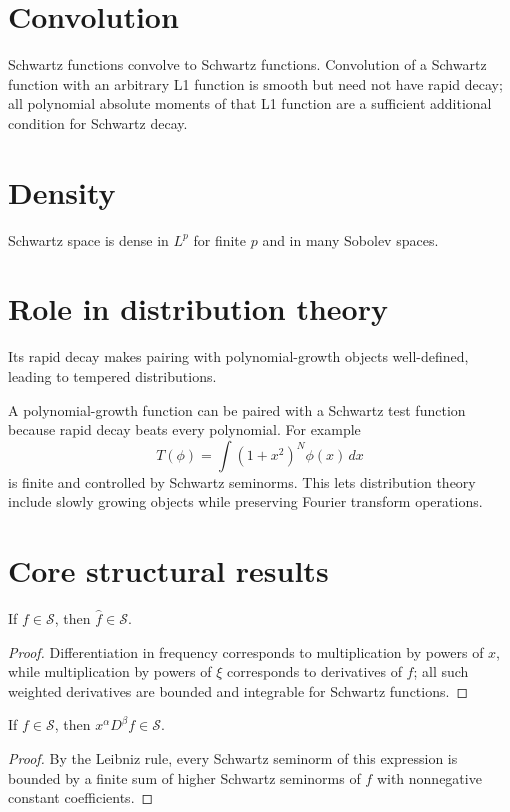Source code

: \section{Convolution}
Schwartz functions convolve to Schwartz functions. Convolution of a Schwartz function with an arbitrary L1 function is smooth but need not have rapid decay; all polynomial absolute moments of that L1 function are a sufficient additional condition for Schwartz decay.

\section{Density}
Schwartz space is dense in $L^p$ for finite $p$ and in many Sobolev spaces.

\section{Role in distribution theory}
Its rapid decay makes pairing with polynomial-growth objects well-defined, leading to tempered distributions.


\begin{example}\label{ex:iii14-expand-03}
A polynomial-growth function can be paired with a Schwartz test function because
rapid decay beats every polynomial. For example
\[
T(\phi)=\int(1+x^2)^N\phi(x)\,dx
\]
is finite and controlled by Schwartz seminorms. This lets distribution theory
include slowly growing objects while preserving Fourier transform operations.
\end{example}
\section{Core structural results}

\begin{theorem}\label{thm:iii14-01}
If $f\in\mathcal S$, then $\widehat f\in\mathcal S$.
\begin{proof}
Differentiation in frequency corresponds to multiplication by powers of $x$, while multiplication by powers of $\xi$ corresponds to derivatives of $f$; all such weighted derivatives are bounded and integrable for Schwartz functions.
\end{proof}
\end{theorem}

\begin{theorem}\label{thm:iii14-02}
If $f\in\mathcal S$, then $x^\alpha D^\beta f\in\mathcal S$.
\begin{proof}
By the Leibniz rule, every Schwartz seminorm of this expression is bounded by a finite sum of higher Schwartz seminorms of $f$ with nonnegative constant coefficients.
\end{proof}
\end{theorem}

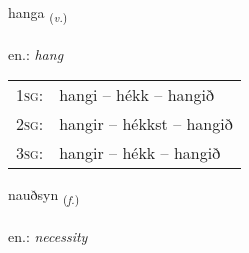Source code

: \documentclass[frontgrid, backgrid]{flacards}\usepackage[]{graphicx}\usepackage[]{xcolor}
\begin{document}
\renewcommand{\flhead}{\vskip5pt \fboxsep=0pt {\small\bfseries\footnotesize Sagnorð | Verb}}
\renewcommand{\fcfoot}{\vskip5pt \fboxsep=0pt \hspace{2pt}{\small\bfseries\footnotesize 2K}}

\renewcommand{\blhead}{\vskip5pt {\small\bfseries\footnotesize Sagnorð | Verb }}
\renewcommand{\bcfoot}{\vskip5pt \hspace{2pt}{\small\bfseries\footnotesize 2K}}


{hanga \small{\textsubscript{(\textit{v.})}} \\[1ex] %
\textphonetic{[hauŋka]} \\
en.: \emph{hang} \\  [2ex]
\renewcommand*{\arraystretch}{0.8}
\begin{tabular}{p{1cm}l}
\textsc{1sg}: & hangi -- hékk -- hangið \\ 
\textsc{2sg}: & hangir -- hékkst -- hangið \\ 
\textsc{3sg}: & hangir -- hékk -- hangið \\ 
\end{tabular}
}

\renewcommand{\flhead}{\vskip5pt \fboxsep=0pt {\small\bfseries\footnotesize Nafnorð | Noun}}
\renewcommand{\fcfoot}{\vskip5pt \fboxsep=0pt \hspace{2pt}{\small\bfseries\footnotesize 2K}}

\renewcommand{\blhead}{\vskip5pt {\small\bfseries\footnotesize Nafnorð | Noun }}
\renewcommand{\bcfoot}{\vskip5pt \hspace{2pt}{\small\bfseries\footnotesize 2K}}


{nauðsyn \small{\textsubscript{(\textit{f.})}} \\[1ex] %
\textphonetic{[nœiðsɪn]} \\
en.: \emph{necessity} \\  [2ex]
\renewcommand*{\arraystretch}{0.8}
}
\end{document}
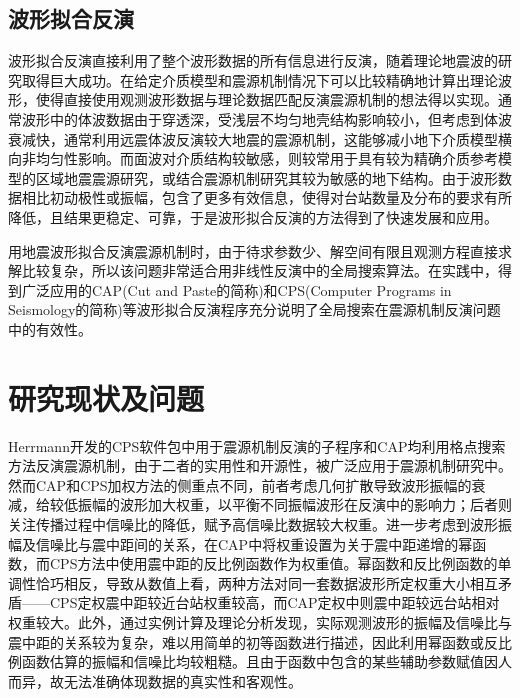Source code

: \subsection{波形拟合反演}

波形拟合反演直接利用了整个波形数据的所有信息进行反演，随着理论地震波的研究取得巨大成功\citep{Haskell1964,Herrmann1979,Wang1980}。在给定介质模型和震源机制情况下可以比较精确地计算出理论波形，使得直接使用观测波形数据与理论数据匹配反演震源机制的想法得以实现。通常波形中的体波数据由于穿透深，受浅层不均匀地壳结构影响较小，但考虑到体波衰减快，通常利用远震体波反演较大地震的震源机制，这能够减小地下介质模型横向非均匀性影响。而面波对介质结构较敏感，则较常用于具有较为精确介质参考模型的区域地震震源研究，或结合震源机制研究其较为敏感的地下结构\citep{Nolet1990}。由于波形数据相比初动极性或振幅，包含了更多有效信息，使得对台站数量及分布的要求有所降低，且结果更稳定、可靠，于是波形拟合反演的方法得到了快速发展和应用\citep{Walter1993,Ritsema1993,Zhao1994,Nabvelek1995}。

用地震波形拟合反演震源机制时，由于待求参数少、解空间有限且观测方程直接求解比较复杂，所以该问题非常适合用非线性反演中的全局搜索算法。在实践中，得到广泛应用的CAP(Cut and Paste的简称)\citep{Zhao1994,Zhu1996,Tan2006}和CPS(Computer Programs in Seismology的简称)\citep{Herrmann1989}等波形拟合反演程序充分说明了全局搜索在震源机制反演问题中的有效性。

\section{研究现状及问题}

Herrmann开发的CPS软件包中用于震源机制反演的子程序和CAP均利用格点搜索方法反演震源机制，由于二者的实用性和开源性，被广泛应用于震源机制研究中。然而CAP和CPS加权方法的侧重点不同，前者考虑几何扩散导致波形振幅的衰减，给较低振幅的波形加大权重，以平衡不同振幅波形在反演中的影响力；后者则关注传播过程中信噪比的降低，赋予高信噪比数据较大权重。进一步考虑到波形振幅及信噪比与震中距间的关系，\citet{Zhu1996}在CAP中将权重设置为关于震中距递增的幂函数，而CPS方法中使用震中距的反比例函数作为权重值。幂函数和反比例函数的单调性恰巧相反，导致从数值上看，两种方法对同一套数据波形所定权重大小相互矛盾——CPS定权震中距较近台站权重较高，而CAP定权中则震中距较远台站相对权重较大。此外，通过实例计算及理论分析发现，实际观测波形的振幅及信噪比与震中距的关系较为复杂，难以用简单的初等函数进行描述，因此利用幂函数或反比例函数估算的振幅和信噪比均较粗糙。且由于函数中包含的某些辅助参数赋值因人而异，故无法准确体现数据的真实性和客观性。

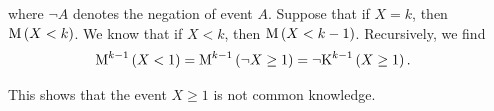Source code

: \begin{enumerate}[label=\alph*.]
  where $\neg A$ denotes the negation of event $A$. Suppose that if $X = k$, then $\text{M} \left(X < k\right)$.
  We know that if $X < k$, then $\text{M} \left(X < k-1\right)$. Recursively, we find
  \begin{align*}
      \text{M}^{k-1} \left(X < 1\right)
      &= \text{M}^{k-1} \left( \neg X \geq 1\right)
      = \neg \text{K}^{k-1} \left(X \geq 1\right).
  \end{align*}
  
  This shows that the event $X \geq 1$ is not common knowledge.
  
  
\end{enumerate}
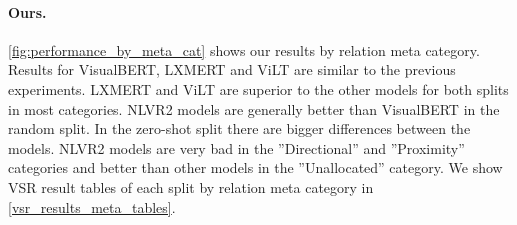 \paragraph{Ours.}

\cref{fig:performance_by_meta_cat} shows our results by relation meta category. Results for VisualBERT, LXMERT and ViLT are similar to the previous experiments. LXMERT and ViLT are superior to the other models for both splits in most categories. NLVR2 models are generally better than VisualBERT in the random split. In the zero-shot split there are bigger differences between the models. NLVR2 models are very bad in the ''Directional'' and ''Proximity'' categories and better than other models in the ''Unallocated'' category. We show VSR result tables of each split by relation meta category in \cref{vsr_results_meta_tables}.
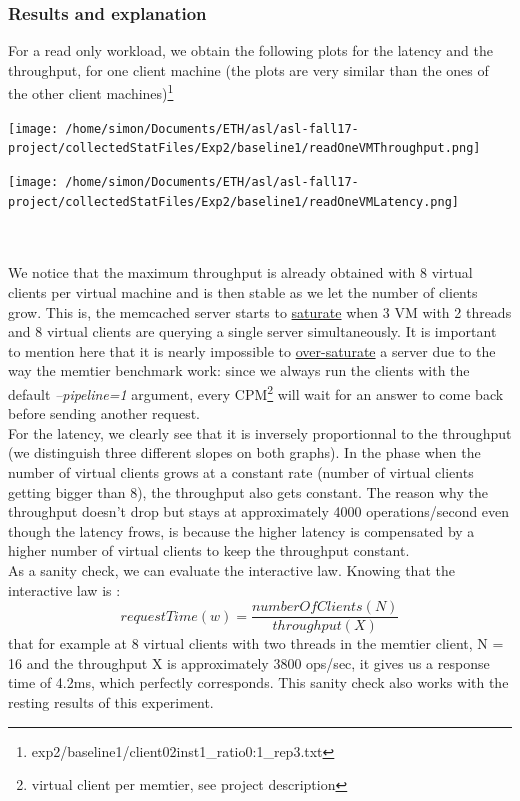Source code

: \documentclass[11pt,a4paper]{article}
\begin{document}
\subsubsection{Results and explanation}
For a read only workload, we obtain the following plots for the latency and the throughput, for one client machine (the plots are very similar than the ones of the other client machines)\footnote{exp2/baseline1/client02inst1\_ratio0:1\_rep3.txt}
\\
\begin{minipage}{0.5\linewidth}
\texttt{[image: /home/simon/Documents/ETH/asl/asl-fall17-project/collectedStatFiles/Exp2/baseline1/readOneVMThroughput.png]}
\end{minipage}
\hfill
\begin{minipage}{0.5\linewidth}
\texttt{[image: /home/simon/Documents/ETH/asl/asl-fall17-project/collectedStatFiles/Exp2/baseline1/readOneVMLatency.png]}
\end{minipage}
\\\\
We notice that the maximum throughput is already obtained with 8 virtual clients per virtual machine and is then stable as we let the number of clients grow. This is, the memcached server starts to \underline{saturate} when 3 VM with 2 threads and 8 virtual clients are querying a single server simultaneously. It is important to mention here that it is nearly impossible to \underline{over-saturate} a server due to the way the memtier benchmark work: since we always run the clients with the default \textit{--pipeline=1} argument, every CPM\footnote{virtual client per memtier, see project description} will wait for an answer to come back before sending another request.
\\
For the latency, we clearly see that it is inversely proportionnal to the throughput (we distinguish three different slopes on both graphs). In the phase when the number of virtual clients grows at a constant rate (number of virtual clients getting bigger than 8), the throughput also gets constant. The reason why the throughput doesn't drop but stays at approximately 4000 operations/second even though the latency frows, is because the higher latency is compensated by a higher number of virtual clients to keep the throughput constant. 
\\As a sanity check, we can evaluate the interactive law. Knowing that the interactive law is : \[ request Time (w) = \frac{number Of Clients (N)}{throughput (X)}\] that for example at 8 virtual clients with two threads in the memtier client, N = 16 and the throughput X is approximately 3800 ops/sec, it gives us a response time of 4.2ms, which perfectly corresponds. This sanity check also works with the resting results of this experiment. 
\end{document}
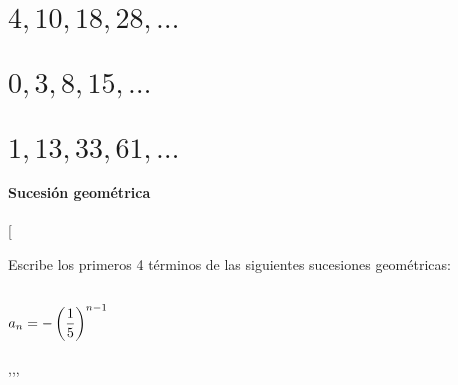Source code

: \documentclass[12pt,addpoints,answers]{repaso}
\begin{document}
\begin{questions}
{        \begin{multicols}{3}
            \begin{parts}
                \part {\large $4,10,18,28,\dots$}

                \begin{solutionbox}{2cm}
                    \fillin[$n^2+3n$][0cm]
                \end{solutionbox}

                \part {\large $0,3,8,15,\dots$}

                \begin{solutionbox}{2cm}
                    \fillin[$n^2-1$][0cm]
                \end{solutionbox}

                \part {\large $1,13,33,61,\dots$}

                \begin{solutionbox}{2cm}
                    \fillin[$4n^2-3$][0cm]
                \end{solutionbox}
            \end{parts}
        \end{multicols}
    }

    \subsection*{Sucesión geométrica}

    \ejemplosboxed[{Escribe los primeros 4 términos de las siguientes sucesiones geométricas:
                \begin{multicols}{2}
                    \begin{parts}
                        \part {\large $\large a_{n}=-\left( \dfrac{1}{5}\right)^{n-1}$}

                        \begin{solutionbox}{2cm}
                            \fillin[$-1$][0cm],\fillin[$-\dfrac{1}{5}$][0cm],\fillin[$-\dfrac{1}{25}$][0cm],\fillin[$-\dfrac{1}{125}$][0cm]
                        \end{solutionbox}


\end{parts}
\end{multicols}}
\end{questions}
\end{document}
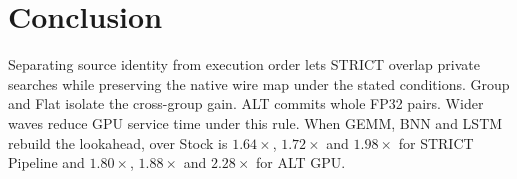 \section{Conclusion}
Separating source identity from execution order lets STRICT overlap private searches while preserving the native wire map under the stated conditions. Group and Flat isolate the cross-group gain. ALT commits whole FP32 pairs. Wider waves reduce GPU service time under this rule. When GEMM, BNN and LSTM rebuild the lookahead, \processspeedup{} over Stock is $1.64\times$, $1.72\times$ and $1.98\times$ for STRICT Pipeline and $1.80\times$, $1.88\times$ and $2.28\times$ for ALT GPU.
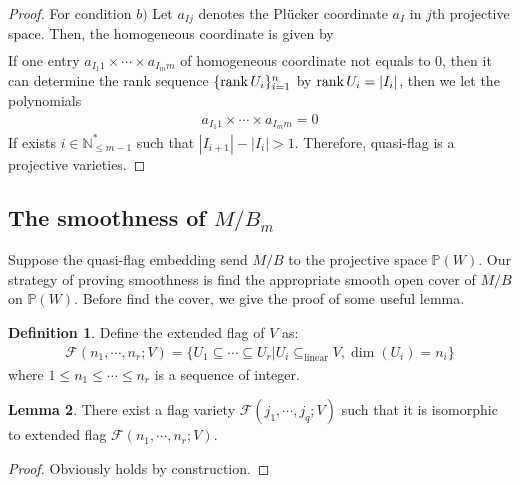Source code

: \documentclass[10pt,UTF8]{article}
\theoremstyle{definition}
\renewcommand{\qed}{\rightline{$\qedsymbol$}}
\renewcommand{\emptyset}{\varnothing}
\newtheorem{definition}{Definition}[section]
\newtheorem{lemma}[definition]{Lemma}
\newtheorem*{proof}{Proof}
\begin{document}
\begin{proof}
  For condition $b)$ Let $a_{Ij}$ denotes the Plücker coordinate $a_I$ in $j$th projective space. Then, the homogeneous coordinate is given by
  \begin{align*}
  [a_{\emptyset 1}\times\cdots\times a_{\emptyset m}:\cdots:a_{{I_1}1}\times\cdots\times a_{{I_m}m} :\cdots]
  \end{align*}
  If one entry $a_{{I_1}1}\times\cdots\times a_{{I_m}m} $
  of homogeneous coordinate not equals to 0, then it can determine the rank sequence $ \{\rank{U_i}\}_{i=1}^n$
  by $\rank{U_i} = |I_i|$, then we let the polynomials 
  \begin{align*}
    a_{{I_1}1}\times\cdots\times a_{{I_m}m} = 0
  \end{align*}
  If exists $i\in \mathbb{N}^*_{\le m-1}$ such that $|I_{i+1}|-|I_{i}|>1$.
  Therefore, quasi-flag is a projective varieties.
\end{proof}

\subsection{The smoothness of $M/B_m$}
Suppose the quasi-flag embedding  send $M/B$ to the projective space $\mathbb{P}(W)$.
Our strategy of proving smoothness is find the appropriate smooth open cover of $M/B$ on $\mathbb{P}(W)$.
Before find the cover, we give the proof of some useful lemma.

\begin{definition}
  Define the extended flag  of $V$ as:
  \begin{align*}
    \mathcal{F}(n_1,\cdots,n_r;V) = \{U_1\subseteq \cdots\subseteq U_r|U_i\subseteq_{\text{linear}} V ,\dim(U_i)=n_i\}
  \end{align*}
  where $1\le n_1\le\cdots \le n_r$ is a sequence of integer.
\end{definition}

\begin{lemma}
  There exist a flag variety $\mathcal{F}(j_1,\cdots,j_q;V)$ such that it is isomorphic to 
  extended flag $ \mathcal{F}(n_1,\cdots,n_r;V)$. \label{exfs}
\end{lemma}
\begin{proof}
  Obviously holds by construction. 
  \qed
\end{proof}
\end{document}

::::::::::

**Work request**
Could you state how many lines above include the word "mathbb"? Reply with that number alone.

**Reply**
3